Class and oppression
Ian Allinson •The left is deeply divided about the relationship between class and oppression. rs21 member Ian Allinson argues that not only does class reductionism prevent socialists learning from and working in movements against oppression, but that misunderstandings of terms such as oppression, exploitation and power disarm the left in the face of our enemies.
The word oppression is generally used on the left to describe the situation of people who face discrimination such as women, racialised people, disabled people, LGBTQ+ people, or those in countries dominated by imperialist powers. But it also has the broader meaning of being subject to domination, the exercise of power or unjust treatment.
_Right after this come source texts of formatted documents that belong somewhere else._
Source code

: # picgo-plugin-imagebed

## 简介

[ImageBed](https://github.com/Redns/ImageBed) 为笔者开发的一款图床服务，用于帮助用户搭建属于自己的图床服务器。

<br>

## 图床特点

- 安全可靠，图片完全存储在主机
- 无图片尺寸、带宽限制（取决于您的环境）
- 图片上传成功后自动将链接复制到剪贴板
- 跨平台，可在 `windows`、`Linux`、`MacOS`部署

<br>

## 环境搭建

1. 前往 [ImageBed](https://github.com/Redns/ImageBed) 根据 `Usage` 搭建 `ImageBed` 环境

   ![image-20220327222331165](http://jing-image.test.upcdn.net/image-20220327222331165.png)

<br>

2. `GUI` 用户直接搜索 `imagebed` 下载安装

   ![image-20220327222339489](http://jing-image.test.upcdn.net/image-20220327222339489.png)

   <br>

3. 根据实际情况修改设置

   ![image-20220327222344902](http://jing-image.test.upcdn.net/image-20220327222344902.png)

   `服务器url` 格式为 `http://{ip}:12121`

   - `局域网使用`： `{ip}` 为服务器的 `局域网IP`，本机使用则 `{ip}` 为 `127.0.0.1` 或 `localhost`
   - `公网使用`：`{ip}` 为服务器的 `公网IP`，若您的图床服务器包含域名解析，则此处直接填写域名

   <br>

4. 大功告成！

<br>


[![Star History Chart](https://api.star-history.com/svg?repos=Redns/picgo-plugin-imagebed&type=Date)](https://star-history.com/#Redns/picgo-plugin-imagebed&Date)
To put it more plainly, it is about being under the thumb of others. All waged workers are oppressed – we are subject to the domination and rule of our employers.
Exploitation at work
When most people talk about the exploitation of workers, they generally have in mind some particularly extreme or abusive scenario. Marx, on the other hand, uses the term more in the way we might talk about exploitation of natural resources – making use of something for your own benefit, rather than as a moral judgement. More specifically, Marx sees exploitation as about the extraction of surplus value in a class society. In a capitalist society, this is exploitation of workers by employers. In this sense, not all workers are exploited. Only some are involved in the production of commodities for sale and the production of surplus value. For example, an NHS nurse is a worker, in a wage-labour relationship, but their work does not produce a commodity for their employer to sell, so they don’t produce surplus value. Even within a capitalist enterprise, not all workers are engaged in work which produces surplus value – such as workers in accounts, payroll or PR departments, or those in sales and many transport jobs that are needed for the employer to ‘realise’ the surplus value by turning it into money. Similarly, a cleaner directly employed by a rich family is a worker, but not producing a commodity for their boss to sell. If they did the same job but employed by a cleaning company, however, they would be producing surplus value. For Marxists, whether or not a worker is exploited – whether they are ‘productive’ or ‘unproductive’ of surplus value – is not a moral judgement or a comment on the usefulness of their job. It is a category for understanding the economic dynamics of capitalism. Nonetheless, it’s not unreasonable to refer to workers collectively being exploited by capitalists.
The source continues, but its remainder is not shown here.